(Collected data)
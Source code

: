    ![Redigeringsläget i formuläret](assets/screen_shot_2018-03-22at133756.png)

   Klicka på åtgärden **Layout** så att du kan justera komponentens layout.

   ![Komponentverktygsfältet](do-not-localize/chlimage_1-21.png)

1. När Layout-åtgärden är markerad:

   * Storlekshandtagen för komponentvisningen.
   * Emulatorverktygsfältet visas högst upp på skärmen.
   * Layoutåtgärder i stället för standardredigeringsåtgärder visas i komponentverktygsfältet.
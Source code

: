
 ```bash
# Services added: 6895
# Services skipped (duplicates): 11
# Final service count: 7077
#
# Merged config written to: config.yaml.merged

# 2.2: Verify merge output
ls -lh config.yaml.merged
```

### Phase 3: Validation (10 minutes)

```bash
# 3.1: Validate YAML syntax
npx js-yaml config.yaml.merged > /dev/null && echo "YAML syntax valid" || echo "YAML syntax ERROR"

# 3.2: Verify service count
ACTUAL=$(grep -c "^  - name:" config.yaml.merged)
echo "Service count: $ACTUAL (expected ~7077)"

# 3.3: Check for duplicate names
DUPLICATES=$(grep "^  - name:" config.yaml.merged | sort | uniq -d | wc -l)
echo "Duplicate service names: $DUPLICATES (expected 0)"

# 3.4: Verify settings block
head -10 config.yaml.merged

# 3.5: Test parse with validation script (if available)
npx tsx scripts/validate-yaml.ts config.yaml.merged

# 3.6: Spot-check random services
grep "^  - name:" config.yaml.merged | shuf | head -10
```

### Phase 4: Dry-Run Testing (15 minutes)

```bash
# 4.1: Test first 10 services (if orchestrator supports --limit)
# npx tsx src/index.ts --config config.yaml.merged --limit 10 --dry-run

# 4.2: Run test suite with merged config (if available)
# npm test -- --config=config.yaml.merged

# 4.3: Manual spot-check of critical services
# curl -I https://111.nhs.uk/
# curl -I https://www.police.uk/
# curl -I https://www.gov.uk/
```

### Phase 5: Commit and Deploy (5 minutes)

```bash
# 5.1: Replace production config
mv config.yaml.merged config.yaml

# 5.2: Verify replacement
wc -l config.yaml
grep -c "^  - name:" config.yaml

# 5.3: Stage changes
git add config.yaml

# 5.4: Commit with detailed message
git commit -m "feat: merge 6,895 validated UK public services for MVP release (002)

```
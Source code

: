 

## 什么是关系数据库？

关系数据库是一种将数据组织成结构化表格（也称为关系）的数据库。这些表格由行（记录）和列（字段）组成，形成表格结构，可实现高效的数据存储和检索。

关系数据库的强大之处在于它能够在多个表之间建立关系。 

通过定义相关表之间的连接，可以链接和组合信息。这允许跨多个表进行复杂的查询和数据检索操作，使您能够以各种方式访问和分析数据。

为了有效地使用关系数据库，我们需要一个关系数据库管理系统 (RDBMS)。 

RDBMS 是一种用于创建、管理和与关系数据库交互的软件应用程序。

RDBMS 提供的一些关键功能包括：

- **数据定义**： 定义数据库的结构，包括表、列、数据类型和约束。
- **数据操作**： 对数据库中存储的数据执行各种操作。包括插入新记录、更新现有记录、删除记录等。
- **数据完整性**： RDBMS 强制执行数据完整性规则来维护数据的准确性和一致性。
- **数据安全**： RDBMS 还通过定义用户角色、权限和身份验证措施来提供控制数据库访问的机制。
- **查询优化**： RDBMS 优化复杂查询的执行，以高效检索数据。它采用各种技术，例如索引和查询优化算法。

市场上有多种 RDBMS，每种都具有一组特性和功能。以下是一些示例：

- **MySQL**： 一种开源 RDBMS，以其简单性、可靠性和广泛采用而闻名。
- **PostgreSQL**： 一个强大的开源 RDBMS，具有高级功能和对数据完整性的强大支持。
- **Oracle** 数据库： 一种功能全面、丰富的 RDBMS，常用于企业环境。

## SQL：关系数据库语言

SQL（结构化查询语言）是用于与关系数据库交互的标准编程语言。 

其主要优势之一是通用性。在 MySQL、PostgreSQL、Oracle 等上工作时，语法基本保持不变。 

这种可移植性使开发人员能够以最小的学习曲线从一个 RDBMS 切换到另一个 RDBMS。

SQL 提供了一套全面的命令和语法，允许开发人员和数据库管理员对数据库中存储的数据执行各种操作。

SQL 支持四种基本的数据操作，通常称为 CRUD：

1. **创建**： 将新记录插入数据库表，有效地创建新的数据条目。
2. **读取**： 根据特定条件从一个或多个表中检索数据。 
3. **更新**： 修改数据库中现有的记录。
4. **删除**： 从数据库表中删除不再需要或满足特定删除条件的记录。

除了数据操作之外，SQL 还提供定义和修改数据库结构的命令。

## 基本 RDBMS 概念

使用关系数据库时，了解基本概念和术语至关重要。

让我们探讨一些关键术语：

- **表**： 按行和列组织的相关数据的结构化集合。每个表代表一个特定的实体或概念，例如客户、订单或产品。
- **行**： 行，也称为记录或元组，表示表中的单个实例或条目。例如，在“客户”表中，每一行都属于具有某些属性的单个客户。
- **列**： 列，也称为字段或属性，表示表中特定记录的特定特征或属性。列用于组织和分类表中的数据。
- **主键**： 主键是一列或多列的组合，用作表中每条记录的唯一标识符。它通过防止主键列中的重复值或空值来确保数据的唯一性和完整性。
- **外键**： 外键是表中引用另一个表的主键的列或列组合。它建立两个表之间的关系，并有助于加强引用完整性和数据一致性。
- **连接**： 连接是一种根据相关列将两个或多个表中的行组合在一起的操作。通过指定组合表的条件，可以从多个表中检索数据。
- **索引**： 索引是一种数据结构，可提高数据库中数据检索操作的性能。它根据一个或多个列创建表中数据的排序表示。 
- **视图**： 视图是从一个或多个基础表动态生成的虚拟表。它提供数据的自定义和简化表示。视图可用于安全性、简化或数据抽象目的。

• **WHAT YOU SHOULD DO**:
In the entries above, count each line containing the word "minutes" and reply with only the count.

• **RESPONSE TO THIS EXERCISE**:
3